The allegations against the petitioner were not of such grave nature either to involve moral turpitude or misconduct of the nature of embezzlement/misappropriation of public funds, forgery or fraud or destroying official documents or manipulation causing loss to the respondents which require factual adjudication based on oral or documentary evidence warranting regular enquiry. 5. It may be observed that the disciplinary authority upon due consideration of the nature of charges and reply submitted thereto records its satisfaction to decide if regular departmental enquiry is warranted in the given facts and circumstances, in exercise of its power under Rule 16 of 1966 Rules. The satisfaction so recorded is in fact in the realm of subjective satisfaction and this by itself is not open for judicial review, unless of course the satisfaction so recorded is on extraneous consideration or could be construed to suffer from perversity of approach.
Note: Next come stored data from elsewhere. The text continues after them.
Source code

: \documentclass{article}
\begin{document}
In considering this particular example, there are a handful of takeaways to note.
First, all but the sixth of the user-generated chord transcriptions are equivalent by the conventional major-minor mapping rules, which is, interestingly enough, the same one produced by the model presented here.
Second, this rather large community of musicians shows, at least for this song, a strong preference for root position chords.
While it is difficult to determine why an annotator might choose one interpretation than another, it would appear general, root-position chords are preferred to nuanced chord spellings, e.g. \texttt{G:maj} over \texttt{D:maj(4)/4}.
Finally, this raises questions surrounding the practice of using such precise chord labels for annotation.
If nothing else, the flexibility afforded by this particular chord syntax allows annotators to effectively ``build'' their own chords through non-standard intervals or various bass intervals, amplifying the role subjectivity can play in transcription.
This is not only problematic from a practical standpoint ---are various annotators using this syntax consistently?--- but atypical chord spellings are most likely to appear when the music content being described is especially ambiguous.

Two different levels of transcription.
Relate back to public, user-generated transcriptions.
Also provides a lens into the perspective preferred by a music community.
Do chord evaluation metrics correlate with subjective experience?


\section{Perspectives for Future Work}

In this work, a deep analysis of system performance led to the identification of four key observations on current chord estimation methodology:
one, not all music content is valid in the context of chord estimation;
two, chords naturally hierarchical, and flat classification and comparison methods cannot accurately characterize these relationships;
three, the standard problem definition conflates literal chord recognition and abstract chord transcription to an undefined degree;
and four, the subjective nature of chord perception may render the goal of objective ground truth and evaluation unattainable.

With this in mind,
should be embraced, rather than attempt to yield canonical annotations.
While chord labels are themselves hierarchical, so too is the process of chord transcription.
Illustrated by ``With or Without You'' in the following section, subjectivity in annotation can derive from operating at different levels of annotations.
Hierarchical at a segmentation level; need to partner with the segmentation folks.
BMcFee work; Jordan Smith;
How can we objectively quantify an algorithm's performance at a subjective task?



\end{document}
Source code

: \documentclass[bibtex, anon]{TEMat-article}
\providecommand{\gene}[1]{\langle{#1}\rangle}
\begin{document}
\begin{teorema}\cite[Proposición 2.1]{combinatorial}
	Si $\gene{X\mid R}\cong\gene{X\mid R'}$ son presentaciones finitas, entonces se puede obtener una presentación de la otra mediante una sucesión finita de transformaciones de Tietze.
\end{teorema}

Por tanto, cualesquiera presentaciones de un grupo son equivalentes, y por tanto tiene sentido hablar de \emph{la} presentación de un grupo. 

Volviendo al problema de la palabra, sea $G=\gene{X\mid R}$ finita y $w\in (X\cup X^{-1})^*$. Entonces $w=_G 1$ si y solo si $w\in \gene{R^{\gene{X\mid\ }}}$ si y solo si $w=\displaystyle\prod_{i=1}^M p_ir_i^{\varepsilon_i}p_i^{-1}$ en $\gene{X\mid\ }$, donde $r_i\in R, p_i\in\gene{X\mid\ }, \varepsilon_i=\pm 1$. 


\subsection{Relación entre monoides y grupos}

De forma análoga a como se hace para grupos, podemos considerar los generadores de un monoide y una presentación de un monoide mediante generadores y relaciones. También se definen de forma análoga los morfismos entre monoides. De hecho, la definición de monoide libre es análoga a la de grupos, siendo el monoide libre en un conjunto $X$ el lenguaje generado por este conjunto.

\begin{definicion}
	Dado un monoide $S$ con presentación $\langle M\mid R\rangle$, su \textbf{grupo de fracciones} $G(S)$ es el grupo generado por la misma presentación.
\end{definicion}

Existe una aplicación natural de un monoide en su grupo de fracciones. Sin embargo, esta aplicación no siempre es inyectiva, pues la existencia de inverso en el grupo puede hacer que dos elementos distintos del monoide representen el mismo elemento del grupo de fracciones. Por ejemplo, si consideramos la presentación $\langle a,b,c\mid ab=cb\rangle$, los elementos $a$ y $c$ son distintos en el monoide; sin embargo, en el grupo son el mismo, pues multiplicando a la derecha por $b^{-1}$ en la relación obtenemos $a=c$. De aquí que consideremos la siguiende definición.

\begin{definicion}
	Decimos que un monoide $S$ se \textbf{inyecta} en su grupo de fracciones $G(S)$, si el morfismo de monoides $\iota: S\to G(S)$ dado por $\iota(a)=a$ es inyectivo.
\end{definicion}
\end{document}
That is not the case in hand. 6. In the aforesaid backdrop of legal position, this Court is unable to countenance the submission of learned counsel for the petitioner that the moment delinquent denies the charges, a regular enquiry under sub-rules (i) to (xxiii) of Rule 14 of 1966 Rules is imperative. This Court is in agreement with the view taken by the Division Bench of this Court in Smt. Pratibha Mishra (supra). 7. Consequently, writ petition sans merits and is hereby dismissed.